Sent from my HTC Desire C using Tapatalk


----------



## Nathaniel Whiteside (16 Oct 2013)

Aron_Dip said:


> Nice.. reminds me ov my days on the bench.. those curves laminated or cut from solid peace ?
> 
> Sent from my HTC Desire C using Tapatalk



Cheers Aron, 

Solid sections cut on the bandsaw.  Lots of waste. But the customer is fine with the fact it will cost more than a new car after the bow
Windows on the top are made.

You know Lord Barrat, of Barratt homes, well it's for his wife. Beautiful house.


----------



## Aron_Dip (16 Oct 2013)

Nathaniel Whiteside said:


> Cheers Aron,
> 
> Solid sections cut on the bandsaw.  Lots of waste. But the customer is fine with the fact it will cost more than a new car after the bow
> Windows on the top are made.
> ...


Thought it was looking at the grain patterns, we made a lot of what was called love benches back in the day. Looking from the top it was the shape of a 'S' You sit on opposite side.. that was laminated oak or beech. But back too topic lol .... Iv herd of Barrett Homes and I can imagine there home is is beauty.

Sent from my HTC Desire C using Tapatalk


----------



## Nathaniel Whiteside (16 Oct 2013)

Aron_Dip said:


> Thought it was looking at the grain patterns, we made a lot of what was called love benches back in the day. Looking from the top it was the shape of a 'S' You sit on opposite side.. that was laminated oak or beech. But back too topic lol .... Iv herd of Barrett Homes and I can imagine there home is is beauty.
> 
> Sent from my HTC Desire C using Tapatalk



I know the kind mate. Nice one


----------



## kirk (16 Oct 2013)

Hi Nathaniel its Lavly mate , I fell inlove with the floor standing curved tanks at Alton towers in the summer. They really draw you in. So yes a curved tank would look awesome with that standard of workmanship underneath


----------



## dw1305 (17 Oct 2013)

Hi all,
Really nice, I've always preferred curves. My father-in-law became a cabinet-maker (after early retirement), and he made us some fantastic furniture (in light oak) before he had to give -up on grounds of ill health.

cheers Darrel


----------



## Ady34 (17 Oct 2013)

even with those curves it still looks a bit wooden.....
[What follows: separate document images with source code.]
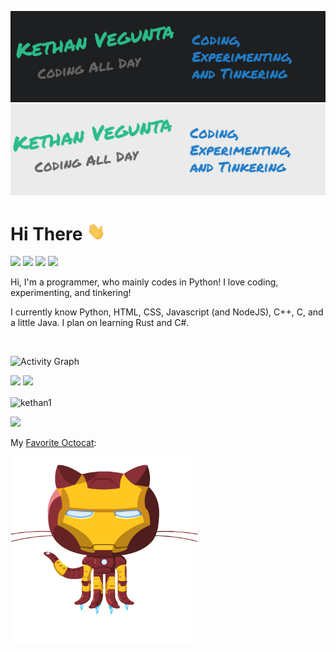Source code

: ![Header](./header-dark.png#gh-dark-mode-only)
![Header](./header-light.png#gh-light-mode-only)

# Hi There <img src="./wave.gif" width="30px">

![](https://komarev.com/ghpvc/?username=kethan1&color=blue) 
![](https://img.shields.io/badge/OS-Windows&nbsp;10-informational?style=flat&logo=windows&logoColor=blue&color=0C7DBE)
![](https://img.shields.io/badge/Editor-VS&nbsp;Code-informational?style=flat&logo=visual-studio-code&logoColor=blue&color=0C7DBE)
![](https://img.shields.io/badge/Shell-Windows&nbsp;Terminal-informational?style=flat&logo=windows-terminal&logoColor=blue&color=0C7DBE)

Hi, I'm a programmer, who mainly codes in Python! I love coding, experimenting, and tinkering!

I currently know Python, HTML, CSS, Javascript (and NodeJS), C++, C, and a little Java. I plan on learning Rust and C#. 

<!--
**kethan1/kethan1** is a ✨ _special_ ✨ repository because its `README.md` (this file) appears on your GitHub profile.

Here are some ideas to get you started:

- 🔭 I’m currently working on ...
- 🌱 I’m currently learning ...
- 👯 I’m looking to collaborate on ...
- 🤔 I’m looking for help with ...
- 💬 Ask me about ...
- 📫 How to reach me: ...
- 😄 Pronouns: ...
- ⚡ Fun fact: ...
-->
<br>

![Activity Graph](https://activity-graph.herokuapp.com/graph?username=kethan1&theme=github)

<img src="https://github-readme-stats.vercel.app/api/top-langs/?username=kethan1&layout=compact&theme=dark" />
<img src="https://github-readme-stats.vercel.app/api?count_private=true&include_all_commits=true&username=kethan1&show_icons=true&hide_title=true&theme=dark" /> 
<p><img align="center" src="https://github-readme-streak-stats.herokuapp.com/?user=kethan1&" alt="kethan1" /></p>
<a href="https://stackoverflow.com/users/13710015/ketzoomer"><img src="https://github-readme-stackoverflow.vercel.app/?userID=13710015&theme=dark" /></a>

My [Favorite Octocat](https://octodex.github.com):

<a href="https://octodex.github.com/ironcat/"><img src="/icons/IronCat.png" width="300px"></img></a>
.....bum bum, im here all night!


----------



## Aron_Dip (17 Oct 2013)

Ady34 said:


> even with those curves it still looks a bit wooden.....
> 
> 
> 
> .....bum bum, im here all night!


Boooooooooo! 

Sent from my HTC Desire C using Tapatalk


----------



## Nathaniel Whiteside (17 Oct 2013)

I don't get it lol.


----------



## Aron_Dip (17 Oct 2013)

Nathaniel Whiteside said:


> I don't get it lol.


I'm sure it means something is stiff/straight and its also made of wood .... I think lol 

Sent from my HTC Desire C using Tapatalk


----------



## Nathaniel Whiteside (17 Oct 2013)

Ady34 said:


> even with those curves it still looks a bit wooden.....
> 
> 
> 
> .....bum bum, im here all night!





Aron_Dip said:


> I'm sure it means something is stiff/straight and its also made of wood .... I think lol
> 
> Sent from my HTC Desire C using Tapatalk




You lot have a few years on me, must be one of them old fashioned sayings


----------



## kirk (17 Oct 2013)

Bom bom was it meant to say or have I missed this one too. it's been a long day.


----------